RFI  mardi 17 septembre 2013 à 10:12

 

Depuis plus d'une semaine, le nord de la République centrafricaine s'est embrasé. Des dizaines de villages ont été brûlés, soit par les soldats de la Seleka, la coalition au pouvoir, soit par des groupes d'auto-défense qui les harcèlent. Selon les premiers bilans, les violences ont fait au moins cent morts dans la région de l'Ouham. Les groupes armés qui opèrent dans la région n'hésitent plus à s'attaquer à la population civile. La ville de Bossangoa, coupée du monde, est sous haute tension. Le conflit, politique au départ, attise les tensions entre les chrétiens et la minorité musulmane. Chaque communauté vit désormais regroupée dans un coin de la ville et compte ses morts.

 

Machettes et fusils en mains et gri-gri sur le torse, ils sont quelques dizaines à s’approcher de la route au passage du convoi humanitaire. Des combattants en guenilles qui n’hésitent pas à demander au personnedes Nations unies et à leur escorte, armes et munitions. Encadrés par des mercenaires, proches de François Bozizé, ces paysans ne cachent pas leur admiration pour le président déchu : « Bozizé oui, oui, oui. Ca, c’est les rebelles de Bozizé.

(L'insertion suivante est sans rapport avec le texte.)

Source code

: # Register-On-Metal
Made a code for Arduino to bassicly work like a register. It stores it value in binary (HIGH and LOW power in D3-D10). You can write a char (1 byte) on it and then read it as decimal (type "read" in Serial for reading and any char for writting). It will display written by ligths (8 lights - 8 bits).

La Seleka ça ne marche pas ».

 

Depuis une dizaine de jours, ces miliciens multiplient les embuscades contre les troupes fidèles au pouvoir de Bangui et n’hésitent plus à cibler les villages musulmans des environs. A une dizaine de kilomètres, le convoi s’arrête alors dans un hameau aux maisons calcinées et encore fumantes.

 

Les soldats et les humanitaires sous le choc

 

Des rues désertes dans un premier temps, puis des dizaines de femmes et d’enfants sortent de la brousse en pleurs. Le village a été ciblé trois heures plus tôt par un groupe armé. Les humanitaires et les soldats de l’escorte sont sous le choc en découvrant la tuerie : « Six corps au total. Il y a un blessé sur place. C’est trop horrible », racontent-ils.

 

Sur les cinquante derniers kilomètres jusqu’à Bossangoa, le moindre bruit de moteur suffit à faire fuir les habitants : « On a peur. Est-ce que vous avez vu beaucoup de personnes dans le village ? Ils sont au bord du champ dans un endroit bien caché ». Des villageois terrés, démunis et abandonnés, également pris pour cible. La plupart des travailleurs humanitaires qui leur venaient en aide ont préféré quitter la zone.

 

Les derniers événements en RCA inquiètent la Communauté économique des Etats d’Afrique centrale

 

Les ministres de la Défenses des dix pays membres de la Communauté économique des Etats de l’Afrique centrale (CEEAC) ont tenu, lundi 16 septembre 2013, à Libreville une réunion sur la crise en Centrafrique. Principaux sujets de discussion, l’envoi de soldats supplémentaires pour sécuriser les populations harcelées et peaufiner les discussions avec l’Union africaine pour le déploiement en Centrafrique d’une mission internationale de sécurisation du pays, la Misca.

 

Il n’y a pas eu d’annonce spectaculaire à l’issue de la rencontre de Libreville. Selon le communiqué final des travaux, le Cameroun, le Congo, le Gabon et le Tchad projetteront dans quelques jours à Bangui des soldats supplémentaires. Ces nouveaux combattants renforceront les effectifs de la Fomac, la force de paix de la sous région qui passera de 1 600 à 2 000 hommes.

 

Aucun accord définitif n’a été signé avec l’Union africaine pour transformer la Fomac en mission internationale de sécurisation de la Centrafrique (MISCA) forte d’environ 3 600 hommes. Les discussions vont se poursuivre. Mais d’ores et déjà, le Burundi s’est engagé à mettre à disposition un bataillon et une unité de police. La RDC enverra des policiers.

 

Plusieurs conditions restent à remplir avant le déploiement de la Misca : définir un mandat d’engagement, désigner le commandant de la force et surtout trouver les moyens matériels et financiers.

 

En Centrafrique, à Bossangoa, la peur s’est emparée de la population (RFI)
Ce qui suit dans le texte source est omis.